## YOUR ASSIGNMENT
Check every line below for the word "command" and copy the ones that have it.

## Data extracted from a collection
★ ★ ★ ★
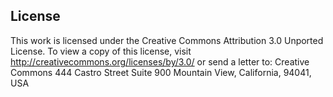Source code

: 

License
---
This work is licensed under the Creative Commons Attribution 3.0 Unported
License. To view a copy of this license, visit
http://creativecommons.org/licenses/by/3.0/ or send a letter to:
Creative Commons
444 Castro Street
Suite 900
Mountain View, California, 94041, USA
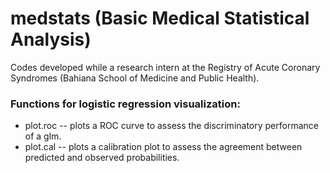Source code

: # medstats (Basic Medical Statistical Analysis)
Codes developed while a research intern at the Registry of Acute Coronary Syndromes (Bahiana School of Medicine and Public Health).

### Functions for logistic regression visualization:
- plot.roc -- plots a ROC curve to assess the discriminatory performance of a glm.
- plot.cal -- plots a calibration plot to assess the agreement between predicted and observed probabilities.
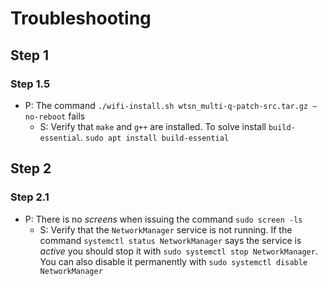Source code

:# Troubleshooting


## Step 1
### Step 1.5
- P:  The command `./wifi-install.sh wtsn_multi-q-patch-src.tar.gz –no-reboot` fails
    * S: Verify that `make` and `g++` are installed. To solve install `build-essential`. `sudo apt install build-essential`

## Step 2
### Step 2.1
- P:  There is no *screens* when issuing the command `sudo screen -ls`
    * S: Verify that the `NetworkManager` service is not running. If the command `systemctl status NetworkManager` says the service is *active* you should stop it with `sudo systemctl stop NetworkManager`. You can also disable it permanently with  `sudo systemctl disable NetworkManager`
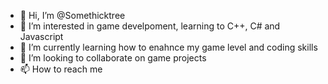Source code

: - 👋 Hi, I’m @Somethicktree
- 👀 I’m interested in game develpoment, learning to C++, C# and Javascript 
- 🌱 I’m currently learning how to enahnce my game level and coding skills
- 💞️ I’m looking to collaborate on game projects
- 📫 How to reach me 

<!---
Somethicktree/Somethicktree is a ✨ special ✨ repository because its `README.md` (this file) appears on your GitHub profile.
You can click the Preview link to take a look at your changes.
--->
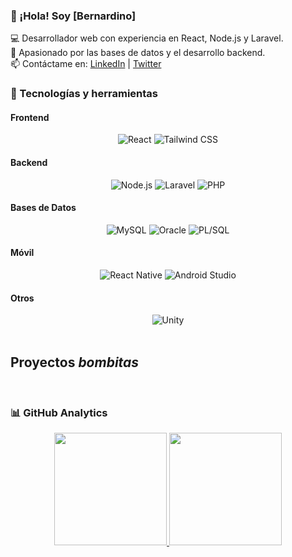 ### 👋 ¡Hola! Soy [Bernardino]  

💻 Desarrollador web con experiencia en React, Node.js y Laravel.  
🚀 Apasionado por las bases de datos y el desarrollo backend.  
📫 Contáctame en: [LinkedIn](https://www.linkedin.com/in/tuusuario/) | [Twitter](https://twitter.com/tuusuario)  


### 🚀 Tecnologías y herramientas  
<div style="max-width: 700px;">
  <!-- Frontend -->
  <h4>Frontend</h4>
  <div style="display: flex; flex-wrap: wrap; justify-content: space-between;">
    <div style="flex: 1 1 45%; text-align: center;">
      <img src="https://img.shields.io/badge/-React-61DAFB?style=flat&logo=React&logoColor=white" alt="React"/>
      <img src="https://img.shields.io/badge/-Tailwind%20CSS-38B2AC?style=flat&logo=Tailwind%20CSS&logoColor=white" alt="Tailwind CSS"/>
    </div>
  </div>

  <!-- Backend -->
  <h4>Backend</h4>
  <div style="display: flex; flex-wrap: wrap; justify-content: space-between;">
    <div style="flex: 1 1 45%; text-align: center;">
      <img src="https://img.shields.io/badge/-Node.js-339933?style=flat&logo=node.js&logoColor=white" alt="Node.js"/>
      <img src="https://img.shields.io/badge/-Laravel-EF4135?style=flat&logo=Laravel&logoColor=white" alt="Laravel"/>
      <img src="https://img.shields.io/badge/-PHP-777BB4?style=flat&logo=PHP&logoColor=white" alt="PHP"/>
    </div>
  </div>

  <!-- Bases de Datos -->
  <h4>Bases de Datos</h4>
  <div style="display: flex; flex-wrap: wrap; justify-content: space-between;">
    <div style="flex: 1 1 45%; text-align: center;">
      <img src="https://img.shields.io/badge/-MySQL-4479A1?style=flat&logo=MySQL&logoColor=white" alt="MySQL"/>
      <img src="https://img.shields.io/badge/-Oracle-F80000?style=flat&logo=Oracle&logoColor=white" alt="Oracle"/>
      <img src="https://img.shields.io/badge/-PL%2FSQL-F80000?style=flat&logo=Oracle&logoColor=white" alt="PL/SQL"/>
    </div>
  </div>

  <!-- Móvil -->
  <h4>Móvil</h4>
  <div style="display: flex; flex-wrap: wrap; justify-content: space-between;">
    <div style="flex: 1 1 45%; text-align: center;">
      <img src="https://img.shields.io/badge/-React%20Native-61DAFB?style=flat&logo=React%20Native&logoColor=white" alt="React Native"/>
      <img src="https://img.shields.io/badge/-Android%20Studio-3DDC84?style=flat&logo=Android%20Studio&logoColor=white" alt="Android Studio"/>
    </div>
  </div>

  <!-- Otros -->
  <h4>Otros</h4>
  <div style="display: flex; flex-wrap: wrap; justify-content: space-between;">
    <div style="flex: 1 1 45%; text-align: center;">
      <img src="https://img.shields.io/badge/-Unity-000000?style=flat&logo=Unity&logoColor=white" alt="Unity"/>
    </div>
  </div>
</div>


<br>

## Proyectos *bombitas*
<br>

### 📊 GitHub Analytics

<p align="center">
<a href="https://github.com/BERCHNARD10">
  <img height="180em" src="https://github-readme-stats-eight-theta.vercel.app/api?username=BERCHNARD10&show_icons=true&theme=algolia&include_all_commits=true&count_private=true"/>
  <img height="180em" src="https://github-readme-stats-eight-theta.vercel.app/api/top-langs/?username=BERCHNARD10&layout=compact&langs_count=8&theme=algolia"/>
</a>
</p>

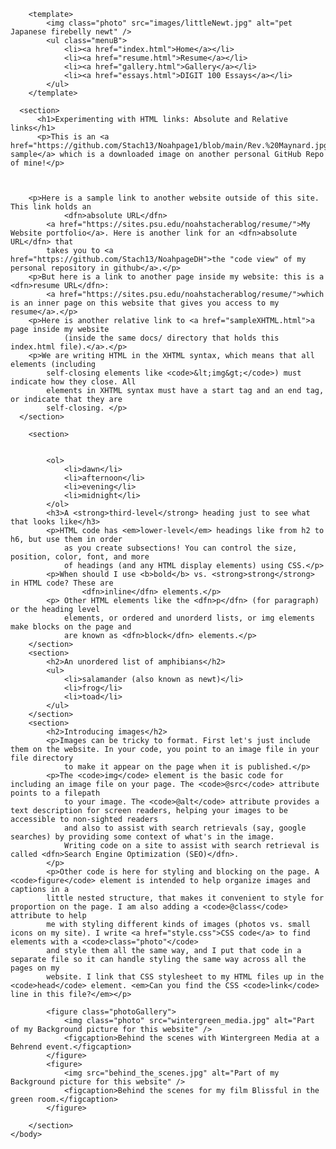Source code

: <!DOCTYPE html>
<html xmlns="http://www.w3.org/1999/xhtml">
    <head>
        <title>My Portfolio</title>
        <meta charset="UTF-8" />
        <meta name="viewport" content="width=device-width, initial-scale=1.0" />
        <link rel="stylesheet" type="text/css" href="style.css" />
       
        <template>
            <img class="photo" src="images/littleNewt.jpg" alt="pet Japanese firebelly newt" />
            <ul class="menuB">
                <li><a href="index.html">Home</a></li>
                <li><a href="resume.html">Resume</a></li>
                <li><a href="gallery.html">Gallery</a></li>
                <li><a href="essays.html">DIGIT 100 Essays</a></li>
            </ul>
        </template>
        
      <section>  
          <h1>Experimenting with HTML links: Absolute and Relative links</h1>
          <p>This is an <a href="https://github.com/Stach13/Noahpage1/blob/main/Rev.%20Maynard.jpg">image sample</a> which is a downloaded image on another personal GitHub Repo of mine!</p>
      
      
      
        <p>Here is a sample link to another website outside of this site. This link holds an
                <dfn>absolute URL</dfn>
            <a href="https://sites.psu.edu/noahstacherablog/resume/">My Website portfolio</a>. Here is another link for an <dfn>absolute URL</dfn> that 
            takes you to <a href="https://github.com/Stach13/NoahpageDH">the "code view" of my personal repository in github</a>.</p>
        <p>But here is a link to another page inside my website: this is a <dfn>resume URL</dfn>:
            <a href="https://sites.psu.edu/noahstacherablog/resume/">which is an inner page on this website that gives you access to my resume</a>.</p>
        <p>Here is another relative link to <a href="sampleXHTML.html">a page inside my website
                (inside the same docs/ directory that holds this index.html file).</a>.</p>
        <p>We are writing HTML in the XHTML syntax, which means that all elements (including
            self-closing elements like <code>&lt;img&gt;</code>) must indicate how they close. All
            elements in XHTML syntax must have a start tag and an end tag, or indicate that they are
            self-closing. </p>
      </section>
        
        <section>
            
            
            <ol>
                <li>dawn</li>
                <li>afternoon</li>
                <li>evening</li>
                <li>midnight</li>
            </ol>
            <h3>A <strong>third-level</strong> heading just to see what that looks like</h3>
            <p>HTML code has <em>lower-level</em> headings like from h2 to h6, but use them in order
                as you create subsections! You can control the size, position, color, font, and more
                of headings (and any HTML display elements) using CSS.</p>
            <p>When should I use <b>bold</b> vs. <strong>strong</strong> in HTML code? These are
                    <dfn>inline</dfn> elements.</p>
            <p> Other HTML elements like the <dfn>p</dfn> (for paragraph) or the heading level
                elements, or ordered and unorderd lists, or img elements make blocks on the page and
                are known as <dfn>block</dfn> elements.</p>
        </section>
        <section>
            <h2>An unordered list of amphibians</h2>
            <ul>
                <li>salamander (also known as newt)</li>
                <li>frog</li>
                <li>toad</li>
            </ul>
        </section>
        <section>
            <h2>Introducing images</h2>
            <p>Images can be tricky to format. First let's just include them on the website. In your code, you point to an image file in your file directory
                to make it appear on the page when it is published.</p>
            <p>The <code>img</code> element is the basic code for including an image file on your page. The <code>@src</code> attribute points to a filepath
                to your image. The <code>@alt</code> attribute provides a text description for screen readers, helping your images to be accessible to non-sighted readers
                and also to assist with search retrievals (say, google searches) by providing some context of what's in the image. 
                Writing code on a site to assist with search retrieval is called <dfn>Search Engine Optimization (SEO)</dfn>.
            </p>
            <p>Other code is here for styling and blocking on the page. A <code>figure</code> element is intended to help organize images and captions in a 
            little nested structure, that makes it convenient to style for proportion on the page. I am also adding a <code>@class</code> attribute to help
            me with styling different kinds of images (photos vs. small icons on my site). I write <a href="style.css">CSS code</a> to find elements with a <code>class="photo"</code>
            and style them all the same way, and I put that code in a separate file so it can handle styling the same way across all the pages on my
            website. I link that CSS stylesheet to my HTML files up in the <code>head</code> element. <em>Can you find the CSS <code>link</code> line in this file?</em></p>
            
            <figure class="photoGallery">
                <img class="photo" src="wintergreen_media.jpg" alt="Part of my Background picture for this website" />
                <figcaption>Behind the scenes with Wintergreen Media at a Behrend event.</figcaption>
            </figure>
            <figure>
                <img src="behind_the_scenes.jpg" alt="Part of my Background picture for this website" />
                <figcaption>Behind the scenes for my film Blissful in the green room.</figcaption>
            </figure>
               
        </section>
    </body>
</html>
★ ★ ★ ★
## SOLUTION
- P:  The command `./wifi-install.sh wtsn_multi-q-patch-src.tar.gz –no-reboot` fails
- P:  There is no *screens* when issuing the command `sudo screen -ls`
    * S: Verify that the `NetworkManager` service is not running. If the command `systemctl status NetworkManager` says the service is *active* you should stop it with `sudo systemctl stop NetworkManager`. You can also disable it permanently with  `sudo systemctl disable NetworkManager`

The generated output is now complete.